Duygusal Hikaye “Ali ve Annesi” 19. Bölüm
‘Evet, tam yirmi yıl oldu’ dedi kâhya aynı şekilde mukabele ederek.
‘İyi de niçin ortalıklardan kaybolmuştun onu hatırlamıyorum’
‘Çetin’im hani sana bir mesele anlatmıştım ya, işte onun için ortalıklardan kaybolmuştum’
Çetin Erdinç Bey, biraz düşündükten sonra ‘Şimdi hatırladım ortadan kaybolmanın sebebini’ dedi ve Ali’ye dönerek:
‘Bu o mu?’
‘Evet, o’
‘Allah aşkına biriniz neler olduğunu anlatsın, yoksa çatlayacağım şurada’ dedi Ali, ayağını yere vurarak.
Çetin Erdinç Bey, Ali’yi süzdükten sonra:
‘Tıpkı sana benziyor Turan; duruşu, siması, davranışları. Her şeyiyle sana benziyor’
‘Öyledir öyle, birde anasını bulabilsek’
‘Doğru, sen onun için ortalıklardan kaybolmuştun değil mi?’
‘Evet, aynen öyle’ dedi kâhya ‘ablasını zulümden kurtarmak için sana teslim etmiştim’

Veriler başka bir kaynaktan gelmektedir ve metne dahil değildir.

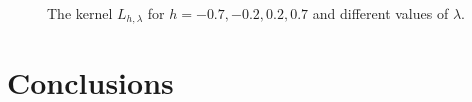 \documentclass[11pt,a4paper,twoside,bibtotoc]{scrartcl}
\theoremstyle{plain}
\theoremstyle{definition}
\theoremstyle{remark}
\numberwithin{equation}{section}
\numberwithin{table}{section}
\numberwithin{figure}{section}
\begin{document}
\begin{figure}[tb]
  \centering
   \hfill
   \\
   \hfill
  \caption{The kernel $L_{h,\lambda}$ for $h = -0.7, -0.2, 0.2, 0.7$ and different values of $\lambda$.}
  \label{Basics:Figure:LKernel}
\end{figure}

\section{Conclusions}





%
%
\end{document}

‘Bir dakika durun’ dedi Ali, onları susturarak. Daha sonra da kâhya ya dönerek ‘Turan amca, ablam çocuk esirgeme kurumuna verilmemiş miydi? Oysaki sen onu kendi elinle teslim etmişsin’
‘Bunu açıklayabilirim’ dedi kâhya, kem küm ederek.
‘Neyi açıklayacaksın amca, kim bilir benim bilmediğim daha neler var’
‘Evlat ben senin…’
‘Sus Turan amca sus, artık seni dinlemek istemiyorum’ dedi Ali, bunu derken içinde yangın varmış da yanıyormuş gibi hissediyordu ‘Amca, yıllarca ablamın hasretini çektim. Kendimle baş başa kaldığım zaman gözyaşı döktüm. Sen, benim acı çektiğimi bildiğin halde yardımcı olmadın. Şimdi de kalkmış bana açıklayabilirim diyorsun’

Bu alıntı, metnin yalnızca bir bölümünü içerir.